P09 (2026 - 2030) Application of artificial intelligence for the analysis of multi-parameter cytometric data sets of rare B cell subsets

Hauke Busch (UzL), Rudolf Manz (UzL), Mareike Ohms (UzL)

Project Summary 

The recent advances in multi-parameter, flow cytometry, scRNAseq, spatial transcriptomics and other high throughput methods currently revolutionize biomedical research. State-of-the-art flow cytometers can analyze up to 40 parameters simultaneously for each individual cell and allow acquisition of a million of cells per sample, a pre-requisite for the detection and characterization of populations of rare cell types, such as B cell and plasma cell subpopulations. Nevertheless, this method has practical limitations due to missing methods for accurate automatic compensation and identification of these rare cell types. Consequently, establishing flow cytometry settings and analysis gates for larger flow cytometric panels of 20 or more parameters requires extensive manual intervention and expert knowledge. Hence, a major limitation of multi-parameter flow cytometry and other high throughput methods is the complexity of the derived data sets, which currently require time consuming and labor-intensive analysis. Deep learning methods can provide novel and promising approaches for the analysis of big data sets derived in a variety of high throughput approaches. 

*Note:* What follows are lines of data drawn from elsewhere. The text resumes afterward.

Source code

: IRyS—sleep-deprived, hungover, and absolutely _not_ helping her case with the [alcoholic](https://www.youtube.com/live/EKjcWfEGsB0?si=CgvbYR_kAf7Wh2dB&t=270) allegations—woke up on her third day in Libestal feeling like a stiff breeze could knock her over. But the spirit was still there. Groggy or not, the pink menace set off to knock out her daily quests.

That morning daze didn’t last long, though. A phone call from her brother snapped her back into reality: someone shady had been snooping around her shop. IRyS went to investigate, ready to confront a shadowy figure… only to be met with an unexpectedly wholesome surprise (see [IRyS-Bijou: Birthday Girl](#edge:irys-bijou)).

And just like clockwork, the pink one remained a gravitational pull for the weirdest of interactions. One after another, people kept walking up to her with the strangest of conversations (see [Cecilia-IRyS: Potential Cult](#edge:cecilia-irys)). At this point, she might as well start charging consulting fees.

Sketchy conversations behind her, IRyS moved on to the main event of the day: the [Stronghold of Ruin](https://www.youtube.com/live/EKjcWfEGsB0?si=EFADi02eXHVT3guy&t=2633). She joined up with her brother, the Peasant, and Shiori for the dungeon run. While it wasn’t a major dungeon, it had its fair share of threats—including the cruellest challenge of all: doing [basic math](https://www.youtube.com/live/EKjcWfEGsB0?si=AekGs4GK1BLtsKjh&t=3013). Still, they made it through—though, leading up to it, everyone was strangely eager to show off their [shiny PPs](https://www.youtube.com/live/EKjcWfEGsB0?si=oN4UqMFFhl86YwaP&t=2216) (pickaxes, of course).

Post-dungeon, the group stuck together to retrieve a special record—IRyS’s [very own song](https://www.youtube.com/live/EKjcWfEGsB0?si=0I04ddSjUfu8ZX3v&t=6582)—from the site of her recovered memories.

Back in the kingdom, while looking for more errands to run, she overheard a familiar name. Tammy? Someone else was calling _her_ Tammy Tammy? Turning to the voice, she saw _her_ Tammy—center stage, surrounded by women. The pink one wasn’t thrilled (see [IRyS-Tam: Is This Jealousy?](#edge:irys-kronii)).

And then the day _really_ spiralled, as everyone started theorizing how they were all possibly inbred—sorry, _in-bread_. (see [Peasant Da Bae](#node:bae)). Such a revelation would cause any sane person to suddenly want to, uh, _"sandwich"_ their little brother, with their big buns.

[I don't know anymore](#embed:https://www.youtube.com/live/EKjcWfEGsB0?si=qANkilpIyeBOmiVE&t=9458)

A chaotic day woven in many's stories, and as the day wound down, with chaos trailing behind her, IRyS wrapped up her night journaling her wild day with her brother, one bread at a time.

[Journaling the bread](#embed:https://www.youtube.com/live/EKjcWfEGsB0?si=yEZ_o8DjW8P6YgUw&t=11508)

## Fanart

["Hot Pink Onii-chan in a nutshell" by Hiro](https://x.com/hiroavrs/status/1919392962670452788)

This project will develop machine-based learning to assist or even automate panel generation and multi-parameter analysis of rare B cell/plasma cell subsets by flow cytometry, with the perspective to adopt similar approaches later for analyzing (spatial) single cell transcriptomics/proteomics data. The project will closely collaborate with other projects of RTG 3095 that will provide the samples and the practical experience with manual data analysis, required to train the algorithms.